Task directions — The number of lines holding the string "https" is all that is wanted; count them in the records below.
___ Records for the exercise ___
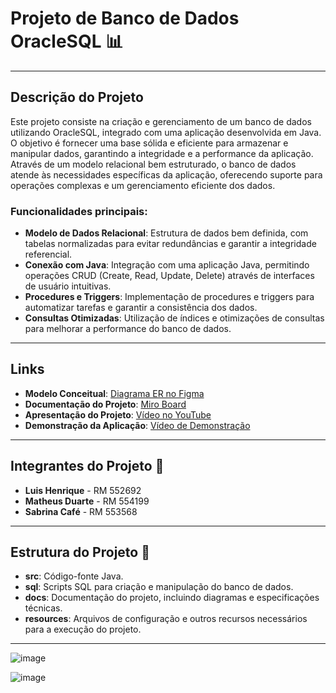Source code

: # Projeto de Banco de Dados OracleSQL 📊

---

## Descrição do Projeto

Este projeto consiste na criação e gerenciamento de um banco de dados utilizando OracleSQL, integrado com uma aplicação desenvolvida em Java. O objetivo é fornecer uma base sólida e eficiente para armazenar e manipular dados, garantindo a integridade e a performance da aplicação. Através de um modelo relacional bem estruturado, o banco de dados atende às necessidades específicas da aplicação, oferecendo suporte para operações complexas e um gerenciamento eficiente dos dados.

### Funcionalidades principais:

- **Modelo de Dados Relacional**: Estrutura de dados bem definida, com tabelas normalizadas para evitar redundâncias e garantir a integridade referencial.
- **Conexão com Java**: Integração com uma aplicação Java, permitindo operações CRUD (Create, Read, Update, Delete) através de interfaces de usuário intuitivas.
- **Procedures e Triggers**: Implementação de procedures e triggers para automatizar tarefas e garantir a consistência dos dados.
- **Consultas Otimizadas**: Utilização de índices e otimizações de consultas para melhorar a performance do banco de dados.

---

## Links
- **Modelo Conceitual**: [Diagrama ER no Figma](https://www.figma.com/design/Ir8V7KPSws9gH2ncECyi20/Global-Solution-FIGMA?node-id=0-1&t=lP467r4AvsqUzDdJ-1)
- **Documentação do Projeto**: [Miro Board](https://miro.com/welcomeonboard/V2NOUThhVkZWb3F5YVhPcHlKZ1lEYjMxdVF6bzBFbDJDL21wdE5OcFAzb1M4SSt1cm5uNTFldGI2SE1tZGo2ZFNMbTZIcUx0ZzBwdGlWemtQSjNVamVTblNRd0hWWWw2clpGd0Rwd0JXMmQ0S1RHelhxMHZ2VUZwdHFUWWJuTGwhZQ==?share_link_id=468499909302)
- **Apresentação do Projeto**: [Vídeo no YouTube](https://www.youtube.com/watch?v=8bzh6oU2oPI)
- **Demonstração da Aplicação**: [Vídeo de Demonstração](https://youtu.be/RvuU1Ag9UnY)

---

## Integrantes do Projeto 👥

- **Luis Henrique** - RM 552692  
- **Matheus Duarte** - RM 554199  
- **Sabrina Café** - RM 553568  

---


## Estrutura do Projeto 📁

- **src**: Código-fonte Java.
- **sql**: Scripts SQL para criação e manipulação do banco de dados.
- **docs**: Documentação do projeto, incluindo diagramas e especificações técnicas.
- **resources**: Arquivos de configuração e outros recursos necessários para a execução do projeto.

---

![image](https://github.com/user-attachments/assets/2111098d-b6a4-4acf-8a1f-af7b53fff37d)

![image](https://github.com/user-attachments/assets/a7aac6d8-3025-4c0d-8678-5cdec1a7eecf)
___
Solution to this problem — 6